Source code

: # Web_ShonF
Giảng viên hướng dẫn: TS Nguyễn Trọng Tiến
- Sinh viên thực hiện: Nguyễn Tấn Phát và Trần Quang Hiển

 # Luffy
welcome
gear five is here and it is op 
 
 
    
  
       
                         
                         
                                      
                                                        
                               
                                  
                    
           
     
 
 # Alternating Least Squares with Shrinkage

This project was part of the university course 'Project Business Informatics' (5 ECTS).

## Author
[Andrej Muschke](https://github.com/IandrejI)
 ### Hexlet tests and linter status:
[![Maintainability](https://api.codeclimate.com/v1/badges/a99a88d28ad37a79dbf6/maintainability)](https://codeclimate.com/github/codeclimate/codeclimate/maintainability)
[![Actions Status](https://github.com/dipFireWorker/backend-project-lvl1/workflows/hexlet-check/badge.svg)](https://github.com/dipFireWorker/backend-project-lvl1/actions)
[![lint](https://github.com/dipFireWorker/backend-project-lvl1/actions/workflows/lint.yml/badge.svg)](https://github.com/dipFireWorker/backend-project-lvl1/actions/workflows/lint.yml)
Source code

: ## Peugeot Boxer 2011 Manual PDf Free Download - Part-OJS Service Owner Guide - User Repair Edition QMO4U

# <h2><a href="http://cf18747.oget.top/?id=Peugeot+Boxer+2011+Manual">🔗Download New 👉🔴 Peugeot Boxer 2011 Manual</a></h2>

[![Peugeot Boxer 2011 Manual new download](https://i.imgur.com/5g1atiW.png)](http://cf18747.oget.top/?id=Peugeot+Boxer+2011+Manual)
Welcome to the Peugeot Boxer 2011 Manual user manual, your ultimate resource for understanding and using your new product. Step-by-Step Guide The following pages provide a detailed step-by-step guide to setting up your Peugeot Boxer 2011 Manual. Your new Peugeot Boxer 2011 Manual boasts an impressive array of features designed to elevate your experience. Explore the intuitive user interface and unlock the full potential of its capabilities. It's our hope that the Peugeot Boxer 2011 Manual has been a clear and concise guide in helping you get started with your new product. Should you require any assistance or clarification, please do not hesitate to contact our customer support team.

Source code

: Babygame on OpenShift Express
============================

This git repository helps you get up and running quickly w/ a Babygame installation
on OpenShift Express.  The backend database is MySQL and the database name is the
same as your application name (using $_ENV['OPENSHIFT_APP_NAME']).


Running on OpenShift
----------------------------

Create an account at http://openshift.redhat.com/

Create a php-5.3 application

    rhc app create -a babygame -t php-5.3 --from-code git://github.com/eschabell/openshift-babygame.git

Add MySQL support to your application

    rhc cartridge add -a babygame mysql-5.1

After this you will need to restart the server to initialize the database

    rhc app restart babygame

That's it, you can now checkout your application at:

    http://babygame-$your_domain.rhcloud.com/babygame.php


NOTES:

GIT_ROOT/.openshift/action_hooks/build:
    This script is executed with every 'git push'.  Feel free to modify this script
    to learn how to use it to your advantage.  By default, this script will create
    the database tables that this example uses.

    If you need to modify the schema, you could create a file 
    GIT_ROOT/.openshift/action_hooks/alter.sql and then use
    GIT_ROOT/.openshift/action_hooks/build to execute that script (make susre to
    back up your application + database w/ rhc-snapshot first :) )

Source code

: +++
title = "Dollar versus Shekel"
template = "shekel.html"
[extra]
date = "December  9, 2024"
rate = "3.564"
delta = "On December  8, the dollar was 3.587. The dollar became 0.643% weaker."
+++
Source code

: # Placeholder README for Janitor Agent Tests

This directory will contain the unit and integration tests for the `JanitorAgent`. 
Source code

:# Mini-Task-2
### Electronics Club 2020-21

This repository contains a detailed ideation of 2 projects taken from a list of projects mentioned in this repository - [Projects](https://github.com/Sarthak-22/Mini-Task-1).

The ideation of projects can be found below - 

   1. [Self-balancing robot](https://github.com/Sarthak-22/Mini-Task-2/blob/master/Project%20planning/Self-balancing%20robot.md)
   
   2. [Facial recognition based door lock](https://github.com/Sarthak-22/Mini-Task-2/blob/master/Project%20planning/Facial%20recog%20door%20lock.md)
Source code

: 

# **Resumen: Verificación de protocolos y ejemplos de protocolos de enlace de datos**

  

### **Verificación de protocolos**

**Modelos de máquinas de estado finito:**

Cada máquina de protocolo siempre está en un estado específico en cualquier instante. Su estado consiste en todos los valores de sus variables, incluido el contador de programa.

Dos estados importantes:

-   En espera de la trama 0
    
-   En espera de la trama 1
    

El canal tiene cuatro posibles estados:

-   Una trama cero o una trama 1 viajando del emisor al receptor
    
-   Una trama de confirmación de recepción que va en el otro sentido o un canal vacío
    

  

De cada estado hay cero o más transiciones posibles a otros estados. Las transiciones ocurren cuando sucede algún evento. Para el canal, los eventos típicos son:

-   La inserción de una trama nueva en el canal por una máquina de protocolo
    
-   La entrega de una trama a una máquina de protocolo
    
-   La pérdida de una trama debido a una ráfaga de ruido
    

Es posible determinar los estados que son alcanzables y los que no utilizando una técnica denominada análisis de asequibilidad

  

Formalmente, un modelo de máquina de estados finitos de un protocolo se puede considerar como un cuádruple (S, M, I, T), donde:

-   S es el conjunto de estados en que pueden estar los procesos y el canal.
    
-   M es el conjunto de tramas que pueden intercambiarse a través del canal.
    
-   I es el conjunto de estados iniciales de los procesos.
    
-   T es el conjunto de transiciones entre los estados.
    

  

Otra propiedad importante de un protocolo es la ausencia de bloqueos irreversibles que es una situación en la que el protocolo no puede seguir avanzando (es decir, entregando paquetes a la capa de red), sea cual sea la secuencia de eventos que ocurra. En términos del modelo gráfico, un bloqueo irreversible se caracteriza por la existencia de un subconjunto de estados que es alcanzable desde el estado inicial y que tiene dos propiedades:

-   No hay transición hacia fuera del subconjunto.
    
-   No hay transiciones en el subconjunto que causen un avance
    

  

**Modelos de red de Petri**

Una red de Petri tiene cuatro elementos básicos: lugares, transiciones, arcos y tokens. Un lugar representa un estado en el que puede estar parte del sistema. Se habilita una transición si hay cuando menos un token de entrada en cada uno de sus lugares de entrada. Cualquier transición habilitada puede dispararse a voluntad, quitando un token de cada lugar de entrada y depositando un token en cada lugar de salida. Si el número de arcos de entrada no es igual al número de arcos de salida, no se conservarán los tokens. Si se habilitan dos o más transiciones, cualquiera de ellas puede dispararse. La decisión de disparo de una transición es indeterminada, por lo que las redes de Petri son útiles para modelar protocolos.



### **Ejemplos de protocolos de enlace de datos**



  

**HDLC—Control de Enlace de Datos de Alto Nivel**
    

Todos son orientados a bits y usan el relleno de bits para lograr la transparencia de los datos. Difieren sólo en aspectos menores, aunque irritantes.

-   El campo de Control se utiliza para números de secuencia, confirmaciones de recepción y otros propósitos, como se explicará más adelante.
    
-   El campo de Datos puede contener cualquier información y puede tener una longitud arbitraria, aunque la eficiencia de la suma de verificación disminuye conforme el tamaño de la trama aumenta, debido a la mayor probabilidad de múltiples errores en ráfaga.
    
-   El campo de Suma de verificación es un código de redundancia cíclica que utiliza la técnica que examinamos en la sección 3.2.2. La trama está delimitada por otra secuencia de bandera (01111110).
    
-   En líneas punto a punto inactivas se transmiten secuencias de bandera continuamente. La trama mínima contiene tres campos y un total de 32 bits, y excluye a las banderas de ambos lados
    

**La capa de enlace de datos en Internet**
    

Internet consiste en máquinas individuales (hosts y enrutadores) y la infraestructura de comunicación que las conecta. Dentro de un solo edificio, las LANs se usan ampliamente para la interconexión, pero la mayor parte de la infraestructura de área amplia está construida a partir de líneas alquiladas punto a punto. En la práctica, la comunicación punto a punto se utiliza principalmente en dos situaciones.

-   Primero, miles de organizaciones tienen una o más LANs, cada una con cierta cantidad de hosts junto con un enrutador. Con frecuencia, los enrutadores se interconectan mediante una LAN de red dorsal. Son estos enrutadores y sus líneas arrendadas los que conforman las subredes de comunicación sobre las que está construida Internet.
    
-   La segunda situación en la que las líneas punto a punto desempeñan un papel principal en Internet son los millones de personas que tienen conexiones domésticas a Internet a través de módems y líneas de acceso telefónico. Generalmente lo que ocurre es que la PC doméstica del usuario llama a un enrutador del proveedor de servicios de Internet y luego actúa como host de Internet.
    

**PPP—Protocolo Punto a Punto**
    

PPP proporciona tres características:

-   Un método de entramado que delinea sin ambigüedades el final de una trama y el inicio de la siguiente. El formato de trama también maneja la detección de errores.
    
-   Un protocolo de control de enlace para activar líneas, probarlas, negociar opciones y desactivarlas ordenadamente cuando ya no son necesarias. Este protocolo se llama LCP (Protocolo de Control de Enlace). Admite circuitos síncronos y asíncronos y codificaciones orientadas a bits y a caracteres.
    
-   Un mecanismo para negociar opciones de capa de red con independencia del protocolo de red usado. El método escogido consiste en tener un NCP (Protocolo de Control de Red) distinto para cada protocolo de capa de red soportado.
-.-.-
■ **Task statement**
Count the lines in the entries above that hold the string "tener", and give that count without any other text.

■ **Answer for this exercise**
2